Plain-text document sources
- - -
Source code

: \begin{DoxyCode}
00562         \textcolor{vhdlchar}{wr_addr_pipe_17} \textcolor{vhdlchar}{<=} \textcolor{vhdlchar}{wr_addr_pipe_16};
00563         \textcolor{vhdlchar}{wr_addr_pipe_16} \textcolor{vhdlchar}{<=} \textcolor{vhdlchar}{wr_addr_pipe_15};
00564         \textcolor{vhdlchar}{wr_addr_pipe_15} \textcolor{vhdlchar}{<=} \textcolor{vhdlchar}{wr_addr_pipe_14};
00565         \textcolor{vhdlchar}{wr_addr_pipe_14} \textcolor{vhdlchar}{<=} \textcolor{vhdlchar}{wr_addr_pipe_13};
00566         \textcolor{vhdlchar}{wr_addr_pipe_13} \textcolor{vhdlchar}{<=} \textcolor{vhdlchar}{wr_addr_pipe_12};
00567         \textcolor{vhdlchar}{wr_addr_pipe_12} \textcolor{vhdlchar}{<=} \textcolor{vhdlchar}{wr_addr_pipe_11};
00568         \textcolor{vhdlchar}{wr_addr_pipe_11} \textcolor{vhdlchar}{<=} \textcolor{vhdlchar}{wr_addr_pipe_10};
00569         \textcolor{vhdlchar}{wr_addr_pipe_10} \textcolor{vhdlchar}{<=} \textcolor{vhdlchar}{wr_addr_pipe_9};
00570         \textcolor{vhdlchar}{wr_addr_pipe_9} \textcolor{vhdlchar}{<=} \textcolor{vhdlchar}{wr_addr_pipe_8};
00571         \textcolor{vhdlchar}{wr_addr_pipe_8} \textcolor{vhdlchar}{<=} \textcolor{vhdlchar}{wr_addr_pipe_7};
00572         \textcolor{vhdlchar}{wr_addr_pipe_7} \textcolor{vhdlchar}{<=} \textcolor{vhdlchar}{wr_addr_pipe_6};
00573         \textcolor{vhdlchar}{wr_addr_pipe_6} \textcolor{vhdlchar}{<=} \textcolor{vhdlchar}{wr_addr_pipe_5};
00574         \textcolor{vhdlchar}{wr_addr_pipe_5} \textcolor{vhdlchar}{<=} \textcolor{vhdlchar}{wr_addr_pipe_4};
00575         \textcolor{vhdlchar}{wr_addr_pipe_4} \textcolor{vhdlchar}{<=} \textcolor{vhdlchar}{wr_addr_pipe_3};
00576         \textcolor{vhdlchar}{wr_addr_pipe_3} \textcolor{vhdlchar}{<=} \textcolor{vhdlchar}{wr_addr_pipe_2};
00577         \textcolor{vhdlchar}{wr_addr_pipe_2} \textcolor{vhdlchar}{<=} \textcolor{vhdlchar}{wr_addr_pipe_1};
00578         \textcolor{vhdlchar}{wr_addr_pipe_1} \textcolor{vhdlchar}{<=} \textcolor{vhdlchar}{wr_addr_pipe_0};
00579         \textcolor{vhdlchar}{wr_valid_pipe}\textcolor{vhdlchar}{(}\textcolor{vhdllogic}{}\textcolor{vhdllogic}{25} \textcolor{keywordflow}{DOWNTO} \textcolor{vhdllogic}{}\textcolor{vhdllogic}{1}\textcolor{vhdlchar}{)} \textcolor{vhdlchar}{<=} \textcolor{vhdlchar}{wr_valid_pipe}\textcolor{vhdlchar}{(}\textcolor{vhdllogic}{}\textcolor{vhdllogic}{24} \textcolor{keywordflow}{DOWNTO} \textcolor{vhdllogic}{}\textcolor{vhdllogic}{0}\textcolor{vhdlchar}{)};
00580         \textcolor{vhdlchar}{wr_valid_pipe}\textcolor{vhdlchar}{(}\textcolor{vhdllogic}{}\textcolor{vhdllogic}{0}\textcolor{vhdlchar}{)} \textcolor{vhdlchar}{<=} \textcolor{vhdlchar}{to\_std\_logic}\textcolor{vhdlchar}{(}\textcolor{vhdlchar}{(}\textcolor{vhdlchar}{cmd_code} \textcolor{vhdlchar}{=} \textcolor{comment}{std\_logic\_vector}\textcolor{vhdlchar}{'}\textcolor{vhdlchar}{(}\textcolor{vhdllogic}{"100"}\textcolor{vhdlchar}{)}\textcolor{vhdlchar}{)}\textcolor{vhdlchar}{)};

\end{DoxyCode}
- - -
- **EXERCISE BRIEF**
Find the lines above holding the word "vhdllogic" and show them.

- **RESPONSE**
00579         \textcolor{vhdlchar}{wr_valid_pipe}\textcolor{vhdlchar}{(}\textcolor{vhdllogic}{}\textcolor{vhdllogic}{25} \textcolor{keywordflow}{DOWNTO} \textcolor{vhdllogic}{}\textcolor{vhdllogic}{1}\textcolor{vhdlchar}{)} \textcolor{vhdlchar}{<=} \textcolor{vhdlchar}{wr_valid_pipe}\textcolor{vhdlchar}{(}\textcolor{vhdllogic}{}\textcolor{vhdllogic}{24} \textcolor{keywordflow}{DOWNTO} \textcolor{vhdllogic}{}\textcolor{vhdllogic}{0}\textcolor{vhdlchar}{)};
00580         \textcolor{vhdlchar}{wr_valid_pipe}\textcolor{vhdlchar}{(}\textcolor{vhdllogic}{}\textcolor{vhdllogic}{0}\textcolor{vhdlchar}{)} \textcolor{vhdlchar}{<=} \textcolor{vhdlchar}{to\_std\_logic}\textcolor{vhdlchar}{(}\textcolor{vhdlchar}{(}\textcolor{vhdlchar}{cmd_code} \textcolor{vhdlchar}{=} \textcolor{comment}{std\_logic\_vector}\textcolor{vhdlchar}{'}\textcolor{vhdlchar}{(}\textcolor{vhdllogic}{"100"}\textcolor{vhdlchar}{)}\textcolor{vhdlchar}{)}\textcolor{vhdlchar}{)};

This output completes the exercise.